Prove that det(A^2) = 1

If A is row equivalent to I and I can be obtained from A by using only row operations of type I (interchange rows) and III (adding a multiple of one row to another), prove $\displaystyle det(A^2) = 1$.

My attempt:

If A is row equivalent to I, then A is the product of some elementary matrices. As a result, det(EA) = det(E)det(A) where E is some elementary matrix.

*Assume det(A) is multiplied by the determinants of elementary matrices of type I. When this happens, that will change the value of det(A) by -1 since det(E) = -1 and det(EA) = det(E)det(A)

*Similarly, assume det(A) is multiplied by the determinants of elementary matrices of type III. When this happens, det(A) is unchanged because det(E) = 1 and det(EA)=det(E)det(A)
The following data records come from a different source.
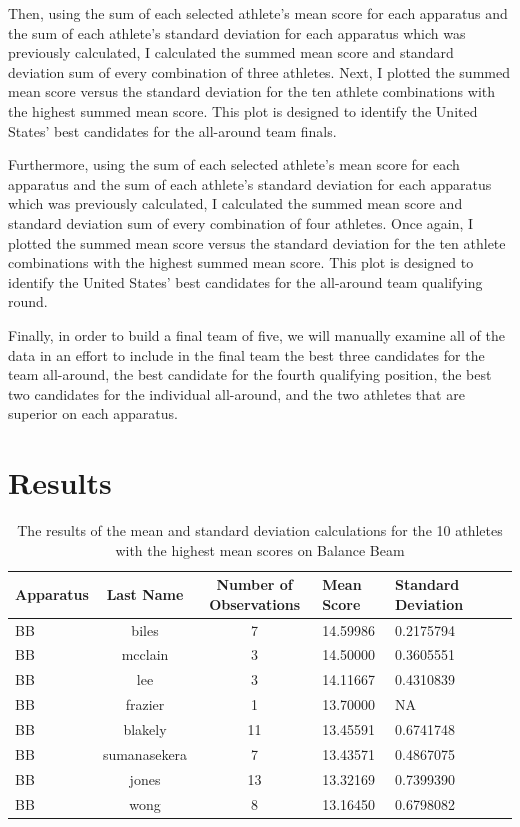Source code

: \documentclass[12pt]{article}
\begin{document}
Then, using the sum of each selected athlete's mean score for each apparatus and the sum of each athlete's standard 
deviation for each apparatus which was previously calculated, I calculated the summed mean score and standard deviation sum 
of every combination of three athletes. Next, I plotted the summed mean score versus the standard deviation for the ten 
athlete combinations with the highest summed mean score. This plot is designed to identify the United States' best 
candidates for the all-around team finals.

Furthermore, using the sum of each selected athlete's mean score for each apparatus and the sum of each athlete's standard 
deviation for each apparatus which was previously calculated, I calculated the summed mean score and standard deviation sum 
of every combination of four athletes. Once again, I plotted the summed mean score versus the standard deviation for the ten 
athlete combinations with the highest summed mean score. This plot is designed to identify the United States' best 
candidates for the all-around team qualifying round.

Finally, in order to build a final team of five, we will manually examine all of the data in an effort to include in 
the final team the best three candidates for the team all-around, the best candidate for the fourth qualifying position, 
the best two candidates for the individual all-around, and the two athletes that are superior on each apparatus.


\section{Results}
\label{sec:res}

\begin{table}[tbp]
  \caption{The results of the mean and standard deviation calculations for the 10 athletes with the highest 
  mean scores on Balance Beam}
  \label{tab:tableBB}
\centering
\begin{tabular}[t]{lccllll}
  \toprule
  Apparatus & Last Name & Number of Observations & Mean Score & Standard Deviation\\
  \midrule
  BB & biles & 7 & 14.59986 & 0.2175794\\
  \midrule
  BB & mcclain & 3 & 14.50000 & 0.3605551\\
  \midrule
  BB & lee & 3 & 14.11667 & 0.4310839\\
  \midrule
  BB & frazier & 1 & 13.70000 & NA\\
  \midrule
  BB & blakely & 11 & 13.45591 & 0.6741748\\
  \midrule
  BB & sumanasekera & 7 & 13.43571 & 0.4867075\\
  \midrule
  BB & jones & 13 & 13.32169 & 0.7399390\\
  \midrule
  BB & wong & 8 & 13.16450 & 0.6798082\\
  \bottomrule
  \end{tabular}
  \end{table}
\end{document}
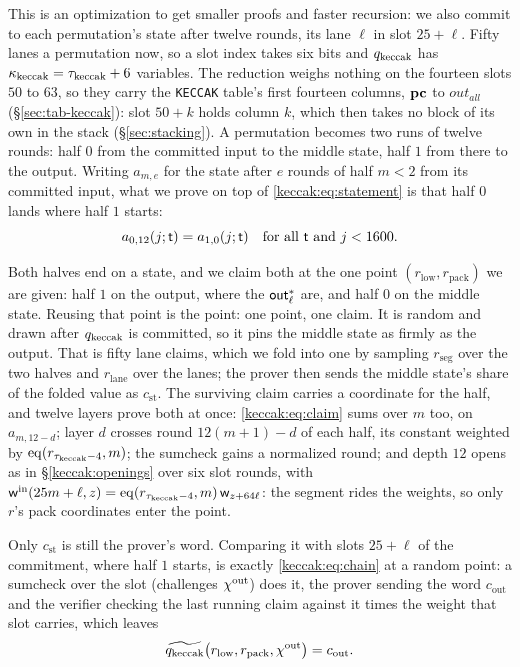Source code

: This is an optimization to get smaller proofs and faster recursion: we also commit to each permutation's state after twelve rounds, its lane $\ell$ in slot $25+\ell$. Fifty lanes a permutation now, so a slot index takes six bits and $q_{\mathrm{keccak}}$ has $\kappa_{\mathrm{keccak}}=\tau_{\mathrm{keccak}}+6$ variables. The reduction weighs nothing on the fourteen slots $50$ to $63$, so they carry the \texttt{KECCAK} table's first fourteen columns, $\mathbf{pc}$ to $\mathit{out}_{\mathit{all}}$ (\S\ref{sec:tab-keccak}): slot $50+k$ holds column $k$, which then takes no block of its own in the stack (\S\ref{sec:stacking}). A permutation becomes two runs of twelve rounds: half $0$ from the committed input to the middle state, half $1$ from there to the output. Writing $a_{m,e}$ for the state after $e$ rounds of half $m<2$ from its committed input, what we prove on top of \eqref{keccak:eq:statement} is that half $0$ lands where half $1$ starts:
\begin{equation}\label{keccak:eq:chain}
a_{0,12}(j;\mathsf{t})=a_{1,0}(j;\mathsf{t})\quad\text{for all }\mathsf{t}\text{ and }j<1600.
\end{equation}

Both halves end on a state, and we claim both at the one point $(r_{\mathrm{low}},r_{\mathrm{pack}})$ we are given: half $1$ on the output, where the $\mathsf{out}^{*}_{\ell}$ are, and half $0$ on the middle state. Reusing that point is the point: one point, one claim. It is random and drawn after $q_{\mathrm{keccak}}$ is committed, so it pins the middle state as firmly as the output. That is fifty lane claims, which we fold into one by sampling $r_{\mathrm{seg}}$ over the two halves and $r_{\mathrm{lane}}$ over the lanes; the prover then sends the middle state's share of the folded value as $c_{\mathrm{st}}$. The surviving claim carries a coordinate for the half, and twelve layers prove both at once: \eqref{keccak:eq:claim} sums over $m$ too, on $a_{m,12-d}$; layer $d$ crosses round $12(m+1)-d$ of each half, its constant weighted by $\operatorname{eq}(r_{\tau_{\mathrm{keccak}}-4},m)$; the sumcheck gains a normalized round; and depth $12$ opens as in \S\ref{keccak:openings} over six slot rounds, with $\mathsf{w}^{\mathrm{in}}(25m+\ell,z)=\operatorname{eq}(r_{\tau_{\mathrm{keccak}}-4},m)\,\mathsf{w}_{z+64\ell}$: the segment rides the weights, so only $r$'s pack coordinates enter the point.

Only $c_{\mathrm{st}}$ is still the prover's word. Comparing it with slots $25+\ell$ of the commitment, where half $1$ starts, is exactly \eqref{keccak:eq:chain} at a random point: a sumcheck over the slot (challenges $\chi^{\mathrm{out}}$) does it, the prover sending the word $c_{\mathrm{out}}$ and the verifier checking the last running claim against it times the weight that slot carries, which leaves
\begin{equation}\label{keccak:eq:out-claim}
\widetilde{q_{\mathrm{keccak}}}\bigl(r_{\mathrm{low}},r_{\mathrm{pack}},\chi^{\mathrm{out}}\bigr)=c_{\mathrm{out}}.
\end{equation}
We can also consider the case with both row operations I and III, which again, will only change the det(A) by multiplying it by -1 or leaving it unchanged.

A is row equivalent to I, so

A = (E1)(E2) *** (Ek)(I)

This implies that

det(A) = det[(E1)(E2) *** (Ek)(I)]
det(A) = det(E1)det[(E2) *** (Ek)(I)]
...
det(A) = det(E1)det(E2) *** det(Ek)det(I)

The determinant of the identity matrix I is 1 since the identity matrix is triangular, and the product of its diagonal elements is 1. Therefore, multiplying it by the determinants of elementary matrices I and III mean only two possible values of det(A) exist: 1 and -1. Squaring that in det(A^2) mean that det(A^2) = 1.

Proof done.

Note: The proofs for why det(E) = 1 or -1 where E is type I or III, respectively, are already in my textbook, so I can simply cite the proofs there. I inserted an asterik (*) at the start of those 2 statements just to make things clear for you as viewers.

This argument is correct; well done! At the end you can say $\displaystyle \text{det}(A^2)=[\text{det}(A)]^2$ and so the minus sign doesn't matter.

Thanks for the comment, I'll include that at the end of my proof.